Data for the task Block Start

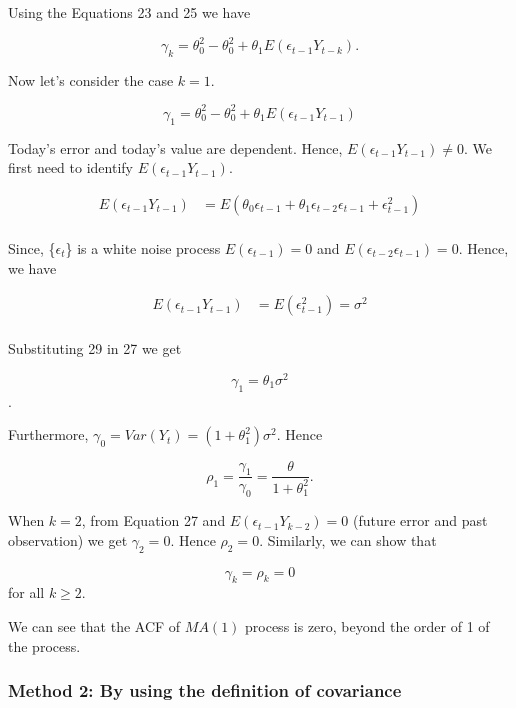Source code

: \documentclass[
  11pt,
  a4paper,
]{report}
\begin{document}
Using the Equations 23 and 25 we have

\begin{equation}
  \gamma_k = \theta_0^2 - \theta_0^2 + \theta_1E(\epsilon_{t-1}Y_{t-k}).
\end{equation}

Now let's consider the case \(k=1\).

\begin{equation}
  \gamma_1 = \theta_0^2 - \theta_0^2 + \theta_1E(\epsilon_{t-1}Y_{t-1})
\end{equation}

Today's error and today's value are dependent. Hence,
\(E(\epsilon_{t-1}Y_{t-1}) \neq 0.\) We first need to identify
\(E(\epsilon_{t-1}Y_{t-1})\).

\begin{equation}
\begin{aligned}
E(\epsilon_{t-1}Y_{t-1}) &= E(\theta_0 \epsilon_{t-1} + \theta_1 \epsilon_{t-2} \epsilon_{t-1}+ \epsilon_{t-1}^2)\\
\end{aligned}
\end{equation}

Since, \{\(\epsilon_t\)\} is a white noise process
\(E(\epsilon_{t-1}) = 0\) and \(E(\epsilon_{t-2} \epsilon_{t-1}) = 0\).
Hence, we have

\begin{equation}
\begin{aligned}
E(\epsilon_{t-1}Y_{t-1}) &= E(\epsilon_{t-1}^2)=\sigma^2\\
\end{aligned}
\end{equation}

Substituting 29 in 27 we get

\[\gamma_1=\theta_1\sigma^2\].

Furthermore, \(\gamma_0 = Var(Y_t)=  (1+\theta_1^2)\sigma^2\). Hence

\[\rho_1=\frac{\gamma_1}{\gamma_0}=\frac{\theta}{1+\theta_1^2}.\]

When \(k=2\), from Equation 27 and \(E(\epsilon_{t-1}Y_{k-2}) = 0\)
(future error and past observation) we get \(\gamma_2=0\). Hence
\(\rho_2=0\). Similarly, we can show that

\[\gamma_k = \rho_k=0\] for all \(k \geq 2\).

We can see that the ACF of \(MA(1)\) process is zero, beyond the order
of 1 of the process.

\subsubsection{Method 2: By using the definition of
covariance}\label{method-2-by-using-the-definition-of-covariance}
\end{document}
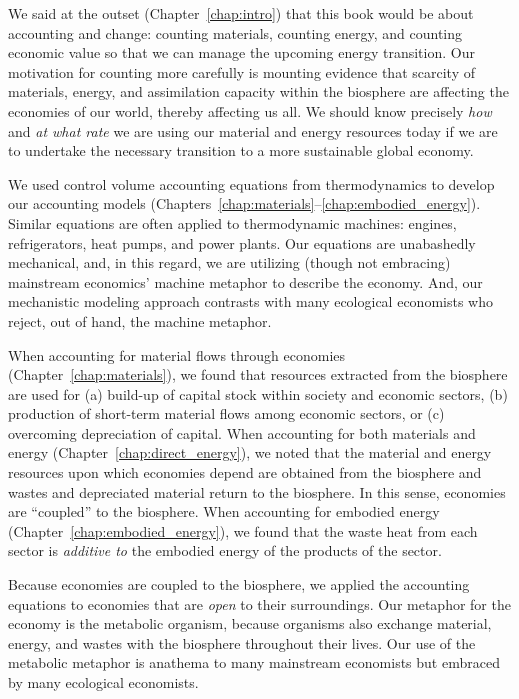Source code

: We said at the outset (Chapter~\ref{chap:intro})
that this book would be about accounting and change:
counting materials, counting energy, and counting economic value
so that we can manage the upcoming energy transition.
Our motivation for counting more carefully
is mounting evidence that 
scarcity of materials, energy, and 
assimilation capacity within the biosphere are affecting
the economies of our world, thereby affecting us all.
We should know precisely \emph{how} and \emph{at what rate} 
we are using our material and energy resources today
if we are to undertake the necessary transition to 
a more sustainable global economy.

We used control volume accounting equations 
from thermodynamics to develop our accounting models 
(Chapters~\ref{chap:materials}--\ref{chap:embodied_energy}).
Similar equations are often applied to thermodynamic machines:
engines, refrigerators, heat pumps, and power plants.
Our equations are unabashedly mechanical, 
and, in this regard, we are utilizing (though not embracing) 
mainstream economics' machine metaphor to describe the economy.
And, our mechanistic modeling approach contrasts 
with many ecological economists
who reject, out of hand, the machine metaphor.

When accounting for material flows through economies (Chapter~\ref{chap:materials}),
we found that resources extracted from the biosphere are used for 
(a) build-up of capital stock within society and economic sectors, 
(b) production of short-term material flows among economic sectors, or
(c) overcoming depreciation of capital.
When accounting for both materials and energy (Chapter~\ref{chap:direct_energy}),
we noted that the material and energy resources upon which economies depend
are obtained from the biosphere and wastes and depreciated
material return to the biosphere.
In this sense, economies are ``coupled'' to the biosphere.
When accounting for embodied energy (Chapter~\ref{chap:embodied_energy}),
we found that the waste heat from each sector 
is \emph{additive to} the embodied energy of the products of the sector.

Because economies are coupled to the biosphere,
we applied the accounting equations 
to economies that are \emph{open} to their surroundings. 
Our metaphor for the economy is the metabolic organism, 
because organisms also exchange material, energy, and wastes with the biosphere
throughout their lives.
Our use of the metabolic metaphor is anathema to many 
mainstream economists but embraced by many ecological economists.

Data for the task Block End

**Task:** What are the lines above from the one with "white noise process" to the one with "said at the", both included? Reproduce them exactly, without pictures.

**Answer space:**
Since, \{\(\epsilon_t\)\} is a white noise process
\(E(\epsilon_{t-1}) = 0\) and \(E(\epsilon_{t-2} \epsilon_{t-1}) = 0\).
Hence, we have

\begin{equation}
\begin{aligned}
E(\epsilon_{t-1}Y_{t-1}) &= E(\epsilon_{t-1}^2)=\sigma^2\\
\end{aligned}
\end{equation}

Substituting 29 in 27 we get

\[\gamma_1=\theta_1\sigma^2\].

Furthermore, \(\gamma_0 = Var(Y_t)=  (1+\theta_1^2)\sigma^2\). Hence

\[\rho_1=\frac{\gamma_1}{\gamma_0}=\frac{\theta}{1+\theta_1^2}.\]

When \(k=2\), from Equation 27 and \(E(\epsilon_{t-1}Y_{k-2}) = 0\)
(future error and past observation) we get \(\gamma_2=0\). Hence
\(\rho_2=0\). Similarly, we can show that

\[\gamma_k = \rho_k=0\] for all \(k \geq 2\).

We can see that the ACF of \(MA(1)\) process is zero, beyond the order
of 1 of the process.

\subsubsection{Method 2: By using the definition of
covariance}\label{method-2-by-using-the-definition-of-covariance}
\end{document}
Source code

: We said at the outset (Chapter~\ref{chap:intro})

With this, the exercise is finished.